What is an executable.

An executable program or executable file, also known as binary image, in computer science is a file in which its contents must be interpreted as a program by an operating system.

Typically, they have the binary representation of the machine instructions of a specific processor, but may also contain an intermediate form (IL or JAVA Bytecode) that may require services from an interpreter (JIT) to perform.

On most modern architectures, an executable file contains a lot of information that is not part of the program itself, such as information about the environment needed for running the program, symbolic information and debugging, or other information used by the operating system in preparing the programme to be implemented.

Executables have calls to operating system services in addition to common machine instructions. This means that executables are usually specific to an operating system in addition to being specific to a processor.

Windows Portable Executable(PE)

The term Portable (portable) refers to portability over all Windows operating systems (in both 32-bit and 64-bit versions). The PE format is basically a data structure that encapsulates the information needed for the Windows system loader to handle executable code (machine language). This includes dynamic reference library for linking, exporting and importing API, resource administration data, Storage thread-local data (TLS).

In Windows NT operating systems, PE is used for EXE, DLL, OBJ, SYS, and other file types. The Extensible Firmware Interface (EFI) specification says that PE is an executable format standard in EFI environments. PE is a modified version of the Unix COFF format. PE/COFF is an alternative term.

Why there is no guaranteed way to know which language the executable was written in?

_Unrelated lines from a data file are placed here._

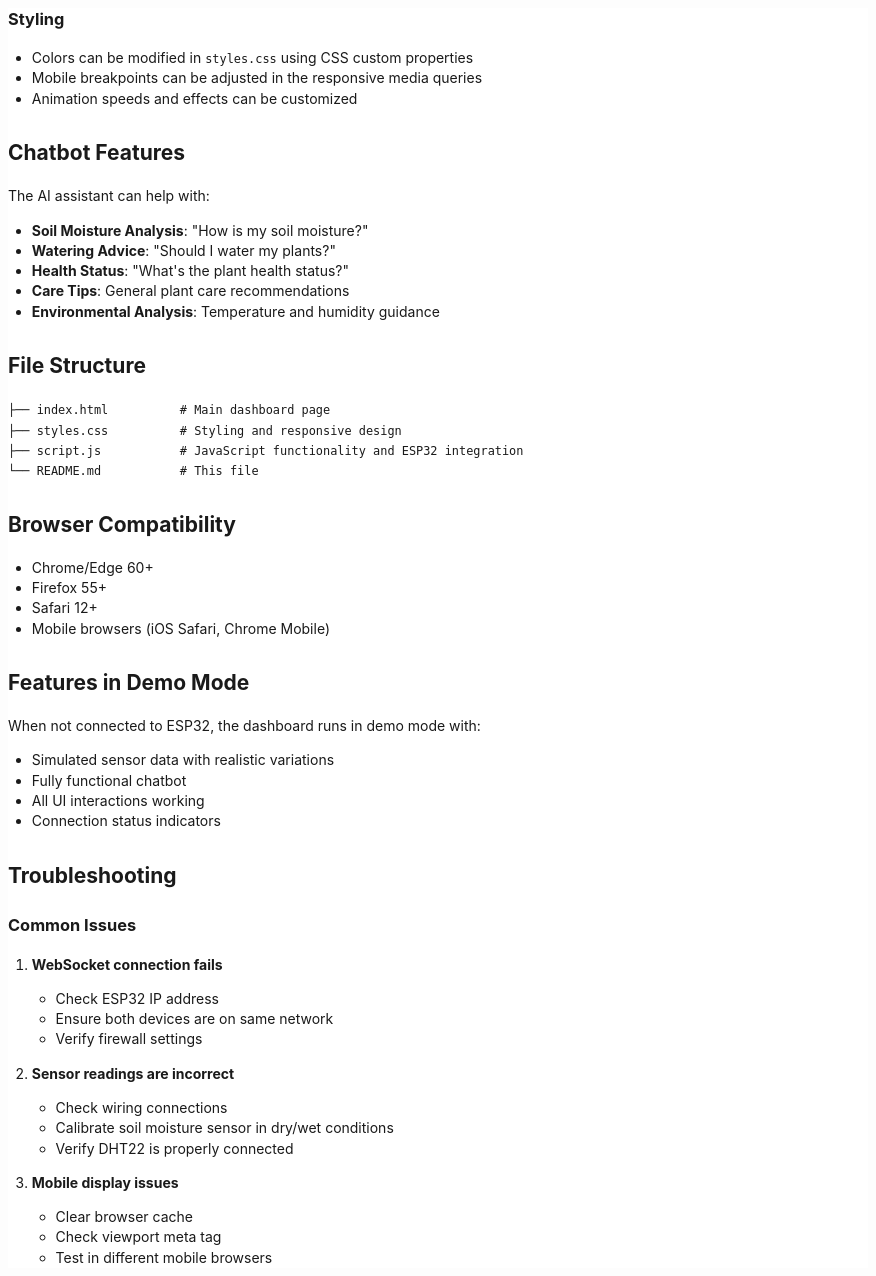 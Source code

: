 ### Styling
- Colors can be modified in `styles.css` using CSS custom properties
- Mobile breakpoints can be adjusted in the responsive media queries
- Animation speeds and effects can be customized

## Chatbot Features

The AI assistant can help with:
- **Soil Moisture Analysis**: "How is my soil moisture?"
- **Watering Advice**: "Should I water my plants?"
- **Health Status**: "What's the plant health status?"
- **Care Tips**: General plant care recommendations
- **Environmental Analysis**: Temperature and humidity guidance

## File Structure
```
├── index.html          # Main dashboard page
├── styles.css          # Styling and responsive design
├── script.js           # JavaScript functionality and ESP32 integration
└── README.md           # This file
```

## Browser Compatibility
- Chrome/Edge 60+
- Firefox 55+
- Safari 12+
- Mobile browsers (iOS Safari, Chrome Mobile)

## Features in Demo Mode
When not connected to ESP32, the dashboard runs in demo mode with:
- Simulated sensor data with realistic variations
- Fully functional chatbot
- All UI interactions working
- Connection status indicators

## Troubleshooting

### Common Issues
1. **WebSocket connection fails**
   - Check ESP32 IP address
   - Ensure both devices are on same network
   - Verify firewall settings

2. **Sensor readings are incorrect**
   - Check wiring connections
   - Calibrate soil moisture sensor in dry/wet conditions
   - Verify DHT22 is properly connected

3. **Mobile display issues**
   - Clear browser cache
   - Check viewport meta tag
   - Test in different mobile browsers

On the Microsoft page Windows Portable Executable, where the standard Windows executable portable executable is defined, there is no field within the executable file that is intended for the signature of the language or the compiler that produced the file.

In fact there is only one field where this information can be passed that is the field attribute certificate. Even if this information can be passed it may not be present as it is not mandatory, it varies from certificate to certificate.

API to read certificates from a Windows executable?

To read the certificates of an executable you must include the header imagehlp.h, in its program written in C/C++, where the structure is defined WIN_CERTIFICATE and the functions ImageGetCertificateHeader and ImageGetCertificateData, where:

WIN_CERTIFICATE is the data structure that will contain the information obtained from the extraction of the certificate. And has the following signature:

typedef struct _WIN_CERTIFICATE {
    DWORD       dwLength;
    WORD        wRevision;
    WORD        wCertificateType;   // WIN_CERT_TYPE_xxx
    BYTE        bCertificate[ANYSIZE_ARRAY];
} WIN_CERTIFICATE, *LPWIN_CERTIFICATE;

The function ImageGetCertificateHeader gets the header of a specific certificate. It has the following signature:

BOOL IMAGEAPI ImageGetCertificateHeader(
  HANDLE            FileHandle,
  DWORD             CertificateIndex,
  LPWIN_CERTIFICATE Certificateheader
);

Where:

FileHandle

It is the Handle for the binary image. This Handler should be open access type FILE_READ_DATA.

CertificateIndex

The certificate index whose header will be returned.

Certificateheader

Pointer to structure WIN_CERTIFICATE which will receive the certificate header.

Already the function ImageGetCertificateData extracts the complete certification of the file. It has the following signature:

BOOL IMAGEAPI ImageGetCertificateData(
  HANDLE            FileHandle,
  DWORD             CertificateIndex,
  LPWIN_CERTIFICATE Certificate,
  PDWORD            RequiredLength
);

Where:

FileHandle

It is the Handle for the binary image. This Handler should be open access type FILE_READ_DATA.

CertificateIndex

The certificate index whose header will be returned.

Certificate

Pointer to structure WIN_CERTIFICATE which will receive the certificate header. If the buffer is not large enough to contain the structure, the function will fail and the last error code will be set to ERROR_INSUFFICIENT_BUFFER.

RequiredLength

As input this parameter specifies the length of the Certificate buffer in bytes. If successful this value returns the certificate length.

Concluding remarks.

In addition to the software that Maniero has already cited in his reply I add the Exiftool. It is easy to use, is available on Windows/Linux, is part of the back end of Virustotal and is able to get information from various file types. Example of use in itself: Z: Downloads>"exiftool(-k). exe" "exiftool(-k). exe"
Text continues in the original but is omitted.